Para melhor compreender e gerir as cidades do futuro é fundamental que estas se tornem inteligentes isto é, sejam capazes de utilizar as tecnologias de informação e comunicação para avaliar e corrigir o seu desempenho.

Uma smart city é uma cidade que utiliza as novas tecnologias digitais de informação para tornar mais eficientes as suas infraestruturas e os seus serviços para benefício dos seus cidadãos, dos agentes económicos contribuindo para uma melhor qualidade de vida e sustentabilidade ambiental.

As smart cities  são também fundamentais para um maior e melhor envolvimento dos cidadãos na governação da cidade. Esta tendência irá ser acelerada pela chamada internet das coisas (IOT) que resulta da existência de biliões de equipamentos e de sensores que podem comunicar entre si gerando quantidades significativas de dados (big data) que, se bem geridos, podem proporcionar benefícios sociais, ambientais e económicos significativos.

Calcula-se que existam atualmente cerca de 10 biliões de dispositivos inteligentes no mundo, número que poderá aumentar para 50 biliões em 2020 e 100 biliões em 2030. Segundo a INTEL as cidades irão investir, nos próximos 20 anos, cerca de quarenta triliões de dólares em infraestruturas de modo a utilizar o potencial da internet das coisas para reduzir o consumo de recursos e tornar as cidades mais resilientes e sustentáveis

Numa entrevista com a McKinsey & Company, o antigo responsável pela globalização da Cisco’s Wim Elfrink previu que, em 10 anos, a internet das coisas nas cidades pode gerar 50% de redução no consumo de energia e melhorar em 80% a eficiência no uso da água.  

As cidades inteligentes podem ajudar os governos a melhorar os serviços de saúde, reduzir a produção de resíduos e o consumo de recursos, promover uma utilização mais sustentável da água, reduzir a poluição do ar e da água, incluindo a emissão de gases com efeito estufa e melhorar o fluxo do sistema de transportes. Os benefícios obtidos permitirão recuperar rapidamente o investimento realizado em tornar a cidade mais inteligente.

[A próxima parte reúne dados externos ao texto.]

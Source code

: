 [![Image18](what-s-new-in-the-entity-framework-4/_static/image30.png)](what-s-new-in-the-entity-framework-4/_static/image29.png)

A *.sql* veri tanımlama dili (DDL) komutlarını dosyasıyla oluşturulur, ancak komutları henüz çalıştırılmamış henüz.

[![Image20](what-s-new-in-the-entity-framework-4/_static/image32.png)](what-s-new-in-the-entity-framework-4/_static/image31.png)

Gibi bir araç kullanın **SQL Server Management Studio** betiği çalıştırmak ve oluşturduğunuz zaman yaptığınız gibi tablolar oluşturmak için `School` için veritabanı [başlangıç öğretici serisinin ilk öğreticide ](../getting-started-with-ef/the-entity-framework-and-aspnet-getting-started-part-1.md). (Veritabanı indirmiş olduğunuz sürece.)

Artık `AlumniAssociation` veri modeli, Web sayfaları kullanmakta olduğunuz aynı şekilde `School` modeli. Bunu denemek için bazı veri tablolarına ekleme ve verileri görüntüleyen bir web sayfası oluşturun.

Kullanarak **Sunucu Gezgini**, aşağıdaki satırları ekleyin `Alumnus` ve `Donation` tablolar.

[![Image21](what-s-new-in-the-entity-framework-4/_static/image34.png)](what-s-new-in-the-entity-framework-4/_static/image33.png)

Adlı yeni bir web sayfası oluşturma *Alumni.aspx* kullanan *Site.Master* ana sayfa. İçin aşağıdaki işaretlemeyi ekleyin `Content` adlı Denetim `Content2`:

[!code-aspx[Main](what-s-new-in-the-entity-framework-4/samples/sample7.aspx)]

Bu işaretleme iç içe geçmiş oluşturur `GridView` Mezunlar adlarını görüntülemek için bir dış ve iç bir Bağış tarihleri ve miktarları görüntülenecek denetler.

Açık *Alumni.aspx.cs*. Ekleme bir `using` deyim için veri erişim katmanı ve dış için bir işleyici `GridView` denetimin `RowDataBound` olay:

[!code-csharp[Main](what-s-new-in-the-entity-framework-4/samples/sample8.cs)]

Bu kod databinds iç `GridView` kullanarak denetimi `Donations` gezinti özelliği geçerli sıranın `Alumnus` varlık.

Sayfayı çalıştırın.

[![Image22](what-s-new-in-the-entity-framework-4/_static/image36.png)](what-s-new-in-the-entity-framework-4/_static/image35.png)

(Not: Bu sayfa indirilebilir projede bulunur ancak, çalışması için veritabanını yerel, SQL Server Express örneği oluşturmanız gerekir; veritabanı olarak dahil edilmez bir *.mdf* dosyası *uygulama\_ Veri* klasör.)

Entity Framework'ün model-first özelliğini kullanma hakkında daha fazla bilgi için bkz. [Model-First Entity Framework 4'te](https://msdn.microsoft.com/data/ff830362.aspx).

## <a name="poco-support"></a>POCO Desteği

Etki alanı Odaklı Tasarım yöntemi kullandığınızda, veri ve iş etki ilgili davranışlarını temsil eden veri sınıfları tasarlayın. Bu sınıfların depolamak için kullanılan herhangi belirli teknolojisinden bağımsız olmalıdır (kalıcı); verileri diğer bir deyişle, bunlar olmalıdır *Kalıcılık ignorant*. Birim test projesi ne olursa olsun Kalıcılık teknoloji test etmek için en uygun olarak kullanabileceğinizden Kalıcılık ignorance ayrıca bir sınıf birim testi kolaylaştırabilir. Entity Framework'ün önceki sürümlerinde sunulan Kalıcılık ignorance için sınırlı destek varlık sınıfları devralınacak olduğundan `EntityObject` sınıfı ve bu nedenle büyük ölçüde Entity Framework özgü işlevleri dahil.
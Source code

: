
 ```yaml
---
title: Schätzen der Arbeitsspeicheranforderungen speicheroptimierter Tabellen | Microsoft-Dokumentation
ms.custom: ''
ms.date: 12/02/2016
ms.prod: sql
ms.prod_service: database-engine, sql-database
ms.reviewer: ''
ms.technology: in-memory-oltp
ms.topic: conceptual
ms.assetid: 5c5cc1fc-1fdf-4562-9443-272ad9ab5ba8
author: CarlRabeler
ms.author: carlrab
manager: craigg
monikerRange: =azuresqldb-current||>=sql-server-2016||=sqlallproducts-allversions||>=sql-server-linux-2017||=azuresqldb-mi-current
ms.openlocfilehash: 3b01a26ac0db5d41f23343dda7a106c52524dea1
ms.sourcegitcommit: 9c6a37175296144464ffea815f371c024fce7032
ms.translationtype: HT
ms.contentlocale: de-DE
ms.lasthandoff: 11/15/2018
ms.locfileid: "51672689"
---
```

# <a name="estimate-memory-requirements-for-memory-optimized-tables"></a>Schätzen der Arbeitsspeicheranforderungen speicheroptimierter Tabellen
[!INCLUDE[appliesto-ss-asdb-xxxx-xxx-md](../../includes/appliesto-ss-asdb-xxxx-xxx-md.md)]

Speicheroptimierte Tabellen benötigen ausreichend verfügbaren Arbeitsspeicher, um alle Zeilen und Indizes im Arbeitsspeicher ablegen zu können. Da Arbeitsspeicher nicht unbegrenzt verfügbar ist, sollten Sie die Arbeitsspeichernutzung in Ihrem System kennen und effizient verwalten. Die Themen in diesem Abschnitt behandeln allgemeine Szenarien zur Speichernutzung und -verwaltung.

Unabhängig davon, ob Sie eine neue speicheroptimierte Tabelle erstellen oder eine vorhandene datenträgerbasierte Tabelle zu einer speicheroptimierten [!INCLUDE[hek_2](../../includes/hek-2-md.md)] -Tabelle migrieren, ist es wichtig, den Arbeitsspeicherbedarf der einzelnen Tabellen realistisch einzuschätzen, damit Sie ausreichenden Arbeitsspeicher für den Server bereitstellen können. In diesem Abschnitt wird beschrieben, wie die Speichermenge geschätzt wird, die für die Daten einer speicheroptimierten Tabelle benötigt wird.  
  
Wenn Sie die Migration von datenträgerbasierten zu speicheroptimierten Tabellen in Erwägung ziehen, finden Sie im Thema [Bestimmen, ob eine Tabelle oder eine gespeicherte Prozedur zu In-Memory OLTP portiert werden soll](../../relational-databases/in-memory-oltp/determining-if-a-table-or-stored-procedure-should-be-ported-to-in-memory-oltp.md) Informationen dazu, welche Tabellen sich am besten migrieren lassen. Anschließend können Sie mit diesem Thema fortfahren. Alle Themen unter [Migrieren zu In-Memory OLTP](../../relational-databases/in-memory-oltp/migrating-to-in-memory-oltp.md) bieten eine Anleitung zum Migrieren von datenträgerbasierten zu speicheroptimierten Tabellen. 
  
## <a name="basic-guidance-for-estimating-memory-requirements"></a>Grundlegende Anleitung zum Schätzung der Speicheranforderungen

Grandes cidades como Singapura, Barcelona, Londres ou S. Francisco estão na vanguarda desta transformação.

Como qualquer avanço tecnológico as smart cities trazem progresso mas também muitos desafios e riscos.  

Muitos desses riscos têm associados problemas jurídicos.

O fácil acesso à informação, característico de uma smart city, significa que os direitos de propriedade intelectual, poderão ser colocados em causa.

Para funcionar uma smart city necessita de recolher muitos dados, alguns de natureza privada. A forma como estes dados poderão ser utilizados implica riscos para o direito constitucional de reserva da vida privada. A geolocalização é um exemplo concreto. Quem aceder aos dados de geolocalização de um cidadão poderá saber onde esteve o que fez e o que comprou. As autoridades públicas que gerem a smart cities poderão também ser tentadas, por razoes comerciais, a partilhar os dados individuais obtidos com empresas privadas expondo assim dados pessoais que poderão ser utilizados de forma abusiva.

A existência de objetos inteligentes que exercerão tarefas até agora realizadas por humanos pode implicar responsabilidade civil em caso de danos. A determinação do responsável coloca desafios jurídicos. No caso de um acidente provocado por uma viatura autónoma (que não necessita intervenção do condutor) o responsável será o fabricante da viatura, o  vendedor do software, ou a autoridade que gere a rede de trânsito?

Uma cidade inteligente também poderá ficar mais vulnerável a ataques informáticos que poderão implicar prejuízos para os seus habitantes.

O nosso ordenamento jurídico não está ainda preparado para responder a estes desafios dado que, geralmente, é lento a responder a novas realidades. Mas a resposta terá de ser dada e deverá procurar o equilíbrio entre a inovação o progresso económico, social e ambiental e a proteção dos direitos fundamentais dos cidadãos.